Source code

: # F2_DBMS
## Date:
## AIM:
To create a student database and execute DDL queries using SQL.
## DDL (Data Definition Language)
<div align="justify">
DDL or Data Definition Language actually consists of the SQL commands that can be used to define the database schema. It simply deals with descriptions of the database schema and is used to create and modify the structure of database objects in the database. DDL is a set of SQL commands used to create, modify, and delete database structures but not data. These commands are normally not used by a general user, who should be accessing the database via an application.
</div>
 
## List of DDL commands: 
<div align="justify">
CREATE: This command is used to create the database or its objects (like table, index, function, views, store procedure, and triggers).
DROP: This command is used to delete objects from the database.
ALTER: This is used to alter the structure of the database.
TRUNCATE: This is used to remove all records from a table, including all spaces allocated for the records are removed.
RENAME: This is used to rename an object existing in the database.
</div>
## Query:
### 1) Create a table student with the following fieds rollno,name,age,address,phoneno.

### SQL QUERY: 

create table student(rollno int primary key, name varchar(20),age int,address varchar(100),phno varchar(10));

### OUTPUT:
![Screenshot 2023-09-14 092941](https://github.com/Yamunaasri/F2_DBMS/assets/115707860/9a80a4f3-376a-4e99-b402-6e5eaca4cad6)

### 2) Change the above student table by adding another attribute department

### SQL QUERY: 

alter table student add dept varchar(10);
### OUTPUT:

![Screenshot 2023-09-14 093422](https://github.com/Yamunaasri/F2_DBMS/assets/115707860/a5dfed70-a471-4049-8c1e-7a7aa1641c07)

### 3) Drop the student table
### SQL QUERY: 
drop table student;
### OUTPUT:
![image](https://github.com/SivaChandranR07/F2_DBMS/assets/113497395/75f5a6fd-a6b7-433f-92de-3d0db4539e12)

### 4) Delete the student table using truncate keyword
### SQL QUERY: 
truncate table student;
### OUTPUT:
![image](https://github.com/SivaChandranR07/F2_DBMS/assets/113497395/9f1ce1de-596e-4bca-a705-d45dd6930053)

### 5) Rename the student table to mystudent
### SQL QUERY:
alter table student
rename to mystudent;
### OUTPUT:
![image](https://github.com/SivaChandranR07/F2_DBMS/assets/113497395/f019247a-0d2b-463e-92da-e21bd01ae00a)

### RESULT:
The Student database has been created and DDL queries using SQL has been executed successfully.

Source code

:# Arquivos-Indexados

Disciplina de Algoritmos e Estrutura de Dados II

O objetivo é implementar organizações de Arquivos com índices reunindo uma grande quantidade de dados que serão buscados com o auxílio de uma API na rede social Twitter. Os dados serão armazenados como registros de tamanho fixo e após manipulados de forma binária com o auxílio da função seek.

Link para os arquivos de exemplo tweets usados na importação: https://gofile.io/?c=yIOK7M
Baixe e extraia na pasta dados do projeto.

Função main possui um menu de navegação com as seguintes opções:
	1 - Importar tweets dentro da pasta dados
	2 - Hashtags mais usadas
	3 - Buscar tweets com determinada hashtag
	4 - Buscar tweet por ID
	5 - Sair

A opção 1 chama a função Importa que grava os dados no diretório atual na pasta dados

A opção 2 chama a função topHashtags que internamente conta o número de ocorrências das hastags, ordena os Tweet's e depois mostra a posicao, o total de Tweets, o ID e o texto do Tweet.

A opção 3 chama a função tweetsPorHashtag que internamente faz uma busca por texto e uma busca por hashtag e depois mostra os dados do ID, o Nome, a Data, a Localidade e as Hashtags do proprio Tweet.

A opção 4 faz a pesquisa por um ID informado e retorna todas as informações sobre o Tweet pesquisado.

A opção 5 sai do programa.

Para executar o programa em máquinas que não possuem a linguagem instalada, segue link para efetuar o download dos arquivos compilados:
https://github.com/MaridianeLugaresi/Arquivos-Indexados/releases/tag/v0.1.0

### YOUR INSTRUCTIONS
Retype all the material above precisely, with no line left out.

### YOUR RESPONSE
Source code

: # F2_DBMS
## Date:
## AIM:
To create a student database and execute DDL queries using SQL.
## DDL (Data Definition Language)
<div align="justify">
DDL or Data Definition Language actually consists of the SQL commands that can be used to define the database schema. It simply deals with descriptions of the database schema and is used to create and modify the structure of database objects in the database. DDL is a set of SQL commands used to create, modify, and delete database structures but not data. These commands are normally not used by a general user, who should be accessing the database via an application.
</div>
 
## List of DDL commands: 
<div align="justify">
CREATE: This command is used to create the database or its objects (like table, index, function, views, store procedure, and triggers).
DROP: This command is used to delete objects from the database.
ALTER: This is used to alter the structure of the database.
TRUNCATE: This is used to remove all records from a table, including all spaces allocated for the records are removed.
RENAME: This is used to rename an object existing in the database.
</div>
## Query:
### 1) Create a table student with the following fieds rollno,name,age,address,phoneno.

### SQL QUERY: 

create table student(rollno int primary key, name varchar(20),age int,address varchar(100),phno varchar(10));

### OUTPUT:
![Screenshot 2023-09-14 092941](https://github.com/Yamunaasri/F2_DBMS/assets/115707860/9a80a4f3-376a-4e99-b402-6e5eaca4cad6)

### 2) Change the above student table by adding another attribute department

### SQL QUERY: 

alter table student add dept varchar(10);
### OUTPUT:

![Screenshot 2023-09-14 093422](https://github.com/Yamunaasri/F2_DBMS/assets/115707860/a5dfed70-a471-4049-8c1e-7a7aa1641c07)

### 3) Drop the student table
### SQL QUERY: 
drop table student;
### OUTPUT:
![image](https://github.com/SivaChandranR07/F2_DBMS/assets/113497395/75f5a6fd-a6b7-433f-92de-3d0db4539e12)

### 4) Delete the student table using truncate keyword
### SQL QUERY: 
truncate table student;
### OUTPUT:
![image](https://github.com/SivaChandranR07/F2_DBMS/assets/113497395/9f1ce1de-596e-4bca-a705-d45dd6930053)

### 5) Rename the student table to mystudent
### SQL QUERY:
alter table student
rename to mystudent;
### OUTPUT:
![image](https://github.com/SivaChandranR07/F2_DBMS/assets/113497395/f019247a-0d2b-463e-92da-e21bd01ae00a)

### RESULT:
The Student database has been created and DDL queries using SQL has been executed successfully.

Source code

:# Arquivos-Indexados

Disciplina de Algoritmos e Estrutura de Dados II

O objetivo é implementar organizações de Arquivos com índices reunindo uma grande quantidade de dados que serão buscados com o auxílio de uma API na rede social Twitter. Os dados serão armazenados como registros de tamanho fixo e após manipulados de forma binária com o auxílio da função seek.

Link para os arquivos de exemplo tweets usados na importação: https://gofile.io/?c=yIOK7M
Baixe e extraia na pasta dados do projeto.

Função main possui um menu de navegação com as seguintes opções:
	1 - Importar tweets dentro da pasta dados
	2 - Hashtags mais usadas
	3 - Buscar tweets com determinada hashtag
	4 - Buscar tweet por ID
	5 - Sair

A opção 1 chama a função Importa que grava os dados no diretório atual na pasta dados

A opção 2 chama a função topHashtags que internamente conta o número de ocorrências das hastags, ordena os Tweet's e depois mostra a posicao, o total de Tweets, o ID e o texto do Tweet.

A opção 3 chama a função tweetsPorHashtag que internamente faz uma busca por texto e uma busca por hashtag e depois mostra os dados do ID, o Nome, a Data, a Localidade e as Hashtags do proprio Tweet.

A opção 4 faz a pesquisa por um ID informado e retorna todas as informações sobre o Tweet pesquisado.

A opção 5 sai do programa.

Para executar o programa em máquinas que não possuem a linguagem instalada, segue link para efetuar o download dos arquivos compilados:
https://github.com/MaridianeLugaresi/Arquivos-Indexados/releases/tag/v0.1.0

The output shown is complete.